§ **DIRECTIONS FOR THIS TASK**:
What is needed is the number of lines below that contain the string "программу", with no other text.

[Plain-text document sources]
• • • • • • •

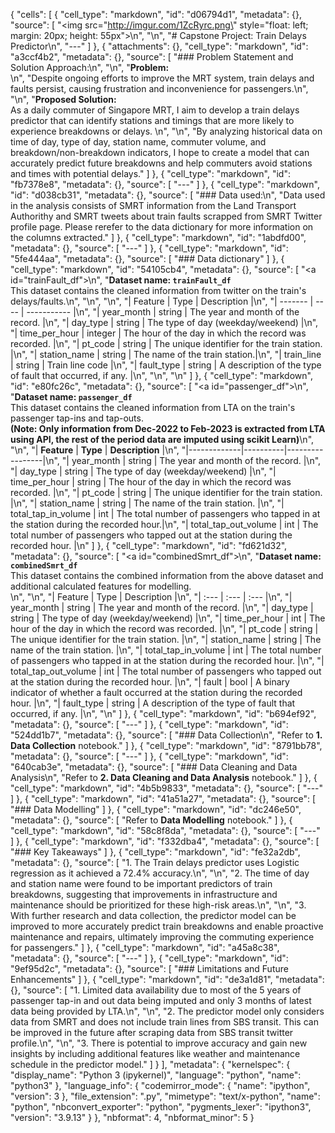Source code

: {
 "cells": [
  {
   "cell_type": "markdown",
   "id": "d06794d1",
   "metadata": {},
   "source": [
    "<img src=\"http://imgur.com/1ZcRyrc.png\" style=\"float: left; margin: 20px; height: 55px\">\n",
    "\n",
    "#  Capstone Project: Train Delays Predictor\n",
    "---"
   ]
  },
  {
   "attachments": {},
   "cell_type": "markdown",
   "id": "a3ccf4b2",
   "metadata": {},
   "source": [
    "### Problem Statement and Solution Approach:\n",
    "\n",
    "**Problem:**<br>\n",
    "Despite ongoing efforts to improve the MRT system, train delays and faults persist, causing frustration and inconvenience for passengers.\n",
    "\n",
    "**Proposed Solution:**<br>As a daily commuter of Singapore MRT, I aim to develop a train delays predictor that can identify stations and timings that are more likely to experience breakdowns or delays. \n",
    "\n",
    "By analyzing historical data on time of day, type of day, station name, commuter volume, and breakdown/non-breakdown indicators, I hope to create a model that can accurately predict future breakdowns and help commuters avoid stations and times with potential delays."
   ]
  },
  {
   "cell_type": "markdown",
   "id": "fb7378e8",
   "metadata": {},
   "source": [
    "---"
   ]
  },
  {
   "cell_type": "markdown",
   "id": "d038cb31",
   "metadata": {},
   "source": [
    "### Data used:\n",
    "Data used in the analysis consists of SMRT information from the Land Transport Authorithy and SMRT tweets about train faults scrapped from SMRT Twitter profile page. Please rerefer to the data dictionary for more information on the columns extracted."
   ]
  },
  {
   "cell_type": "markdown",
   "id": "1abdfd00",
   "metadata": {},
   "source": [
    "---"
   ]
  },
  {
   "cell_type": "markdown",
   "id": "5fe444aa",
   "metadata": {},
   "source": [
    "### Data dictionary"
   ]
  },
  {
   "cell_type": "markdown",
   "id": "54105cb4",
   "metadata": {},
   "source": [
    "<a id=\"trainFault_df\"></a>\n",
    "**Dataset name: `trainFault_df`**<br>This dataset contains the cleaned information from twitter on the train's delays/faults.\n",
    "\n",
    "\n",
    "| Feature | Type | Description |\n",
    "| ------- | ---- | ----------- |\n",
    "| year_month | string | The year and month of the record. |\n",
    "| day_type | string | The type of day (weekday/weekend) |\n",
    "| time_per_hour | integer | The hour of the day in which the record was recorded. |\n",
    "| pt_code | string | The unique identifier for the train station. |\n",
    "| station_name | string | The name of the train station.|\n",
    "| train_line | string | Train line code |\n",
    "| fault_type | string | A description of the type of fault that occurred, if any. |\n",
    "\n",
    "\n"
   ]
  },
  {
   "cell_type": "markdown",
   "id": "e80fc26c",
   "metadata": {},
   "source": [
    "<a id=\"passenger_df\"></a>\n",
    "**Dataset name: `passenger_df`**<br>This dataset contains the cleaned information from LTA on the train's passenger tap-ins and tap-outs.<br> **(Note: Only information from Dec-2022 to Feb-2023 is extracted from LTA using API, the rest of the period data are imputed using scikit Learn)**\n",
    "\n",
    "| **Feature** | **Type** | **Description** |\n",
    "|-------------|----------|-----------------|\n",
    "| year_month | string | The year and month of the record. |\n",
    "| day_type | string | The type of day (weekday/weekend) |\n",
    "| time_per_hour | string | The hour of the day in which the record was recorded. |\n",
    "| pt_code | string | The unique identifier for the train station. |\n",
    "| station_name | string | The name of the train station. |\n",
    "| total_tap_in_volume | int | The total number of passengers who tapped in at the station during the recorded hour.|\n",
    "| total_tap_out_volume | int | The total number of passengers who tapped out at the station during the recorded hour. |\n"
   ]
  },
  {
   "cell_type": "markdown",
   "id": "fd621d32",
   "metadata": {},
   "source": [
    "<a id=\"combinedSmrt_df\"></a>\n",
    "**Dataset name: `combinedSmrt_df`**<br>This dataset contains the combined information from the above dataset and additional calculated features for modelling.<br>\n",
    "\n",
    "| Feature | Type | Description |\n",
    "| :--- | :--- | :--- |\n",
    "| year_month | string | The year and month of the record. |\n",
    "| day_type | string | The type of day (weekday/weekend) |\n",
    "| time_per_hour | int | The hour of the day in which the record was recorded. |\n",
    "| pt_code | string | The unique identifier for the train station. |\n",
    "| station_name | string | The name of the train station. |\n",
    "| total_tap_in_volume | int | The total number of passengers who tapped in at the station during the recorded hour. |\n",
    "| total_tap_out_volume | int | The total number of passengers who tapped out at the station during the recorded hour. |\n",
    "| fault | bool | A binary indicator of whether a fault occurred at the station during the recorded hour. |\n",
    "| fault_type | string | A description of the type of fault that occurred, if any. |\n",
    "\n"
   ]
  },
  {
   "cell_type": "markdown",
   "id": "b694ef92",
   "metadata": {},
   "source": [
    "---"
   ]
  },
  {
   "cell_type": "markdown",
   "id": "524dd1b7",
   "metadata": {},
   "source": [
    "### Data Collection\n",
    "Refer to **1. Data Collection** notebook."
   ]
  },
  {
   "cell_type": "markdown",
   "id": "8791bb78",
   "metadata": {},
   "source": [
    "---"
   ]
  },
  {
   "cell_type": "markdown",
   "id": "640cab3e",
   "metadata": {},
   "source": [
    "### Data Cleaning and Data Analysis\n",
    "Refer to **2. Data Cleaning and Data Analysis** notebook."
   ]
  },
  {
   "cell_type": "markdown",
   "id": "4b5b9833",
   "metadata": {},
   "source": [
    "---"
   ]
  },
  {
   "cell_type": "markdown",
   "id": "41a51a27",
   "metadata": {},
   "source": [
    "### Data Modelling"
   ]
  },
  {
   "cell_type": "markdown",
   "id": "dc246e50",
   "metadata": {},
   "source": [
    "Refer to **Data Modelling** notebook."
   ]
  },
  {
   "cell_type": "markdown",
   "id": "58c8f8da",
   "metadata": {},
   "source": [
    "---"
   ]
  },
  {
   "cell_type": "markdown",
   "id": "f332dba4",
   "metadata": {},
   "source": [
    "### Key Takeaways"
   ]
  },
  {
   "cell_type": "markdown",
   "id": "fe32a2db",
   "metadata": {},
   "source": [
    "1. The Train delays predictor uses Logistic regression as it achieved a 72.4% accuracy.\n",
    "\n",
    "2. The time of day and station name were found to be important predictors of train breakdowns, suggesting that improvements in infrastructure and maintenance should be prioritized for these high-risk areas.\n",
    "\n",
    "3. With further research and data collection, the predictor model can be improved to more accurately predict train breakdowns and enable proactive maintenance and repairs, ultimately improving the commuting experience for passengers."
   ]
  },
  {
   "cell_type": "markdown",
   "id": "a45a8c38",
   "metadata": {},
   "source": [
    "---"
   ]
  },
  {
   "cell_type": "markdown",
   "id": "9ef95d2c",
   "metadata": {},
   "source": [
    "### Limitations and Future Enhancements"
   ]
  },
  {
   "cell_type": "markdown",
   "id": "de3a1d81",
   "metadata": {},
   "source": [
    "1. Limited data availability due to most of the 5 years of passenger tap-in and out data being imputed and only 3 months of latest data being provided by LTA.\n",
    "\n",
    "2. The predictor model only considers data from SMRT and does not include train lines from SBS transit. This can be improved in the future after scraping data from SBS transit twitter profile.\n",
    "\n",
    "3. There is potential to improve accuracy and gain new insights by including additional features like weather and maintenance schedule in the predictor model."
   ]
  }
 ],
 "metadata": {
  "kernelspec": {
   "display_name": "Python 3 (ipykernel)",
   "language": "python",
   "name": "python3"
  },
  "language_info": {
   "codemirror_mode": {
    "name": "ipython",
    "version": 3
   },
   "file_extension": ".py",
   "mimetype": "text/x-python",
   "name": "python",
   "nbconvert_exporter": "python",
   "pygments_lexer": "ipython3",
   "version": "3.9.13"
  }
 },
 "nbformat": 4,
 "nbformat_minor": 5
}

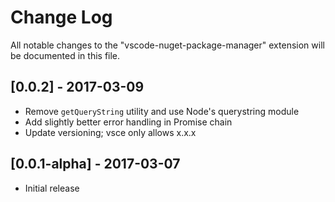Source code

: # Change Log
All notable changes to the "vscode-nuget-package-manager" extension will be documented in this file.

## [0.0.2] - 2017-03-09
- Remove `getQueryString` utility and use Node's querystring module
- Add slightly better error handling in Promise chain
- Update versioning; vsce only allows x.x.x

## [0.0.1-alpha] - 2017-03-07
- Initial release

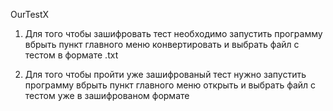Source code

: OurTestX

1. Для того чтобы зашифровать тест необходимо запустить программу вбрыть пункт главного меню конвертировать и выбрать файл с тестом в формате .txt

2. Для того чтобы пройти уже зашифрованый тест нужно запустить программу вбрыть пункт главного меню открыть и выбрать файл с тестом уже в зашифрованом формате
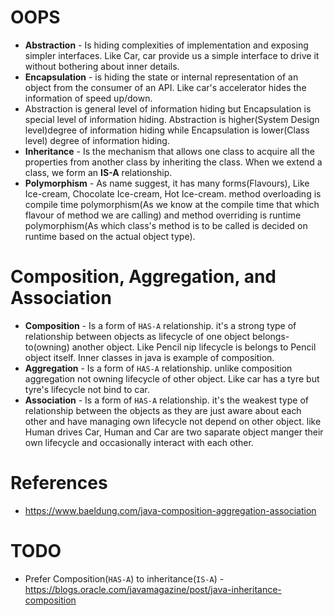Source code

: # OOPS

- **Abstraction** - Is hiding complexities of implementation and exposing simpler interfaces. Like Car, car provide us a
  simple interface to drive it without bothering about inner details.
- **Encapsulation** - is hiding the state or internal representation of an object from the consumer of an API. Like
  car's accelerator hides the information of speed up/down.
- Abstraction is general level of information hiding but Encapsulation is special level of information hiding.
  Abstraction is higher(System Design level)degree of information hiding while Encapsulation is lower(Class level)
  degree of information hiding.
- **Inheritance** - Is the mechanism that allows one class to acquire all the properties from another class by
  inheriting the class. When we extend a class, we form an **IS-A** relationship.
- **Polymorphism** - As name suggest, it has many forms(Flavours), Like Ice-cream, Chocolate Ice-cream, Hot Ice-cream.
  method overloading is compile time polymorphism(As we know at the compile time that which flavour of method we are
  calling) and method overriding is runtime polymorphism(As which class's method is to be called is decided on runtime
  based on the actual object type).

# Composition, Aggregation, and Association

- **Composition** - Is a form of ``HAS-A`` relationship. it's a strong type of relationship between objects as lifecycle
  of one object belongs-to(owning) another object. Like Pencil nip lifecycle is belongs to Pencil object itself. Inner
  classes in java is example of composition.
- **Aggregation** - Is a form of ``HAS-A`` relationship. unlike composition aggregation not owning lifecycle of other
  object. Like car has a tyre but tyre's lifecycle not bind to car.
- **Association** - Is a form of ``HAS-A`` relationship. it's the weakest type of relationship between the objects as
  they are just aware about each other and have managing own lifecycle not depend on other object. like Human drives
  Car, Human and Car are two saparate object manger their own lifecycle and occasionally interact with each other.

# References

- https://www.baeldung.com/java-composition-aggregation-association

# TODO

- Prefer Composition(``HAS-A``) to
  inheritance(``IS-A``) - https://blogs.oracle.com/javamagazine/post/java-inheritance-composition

• • • • • • •

§ **REPLY**:
2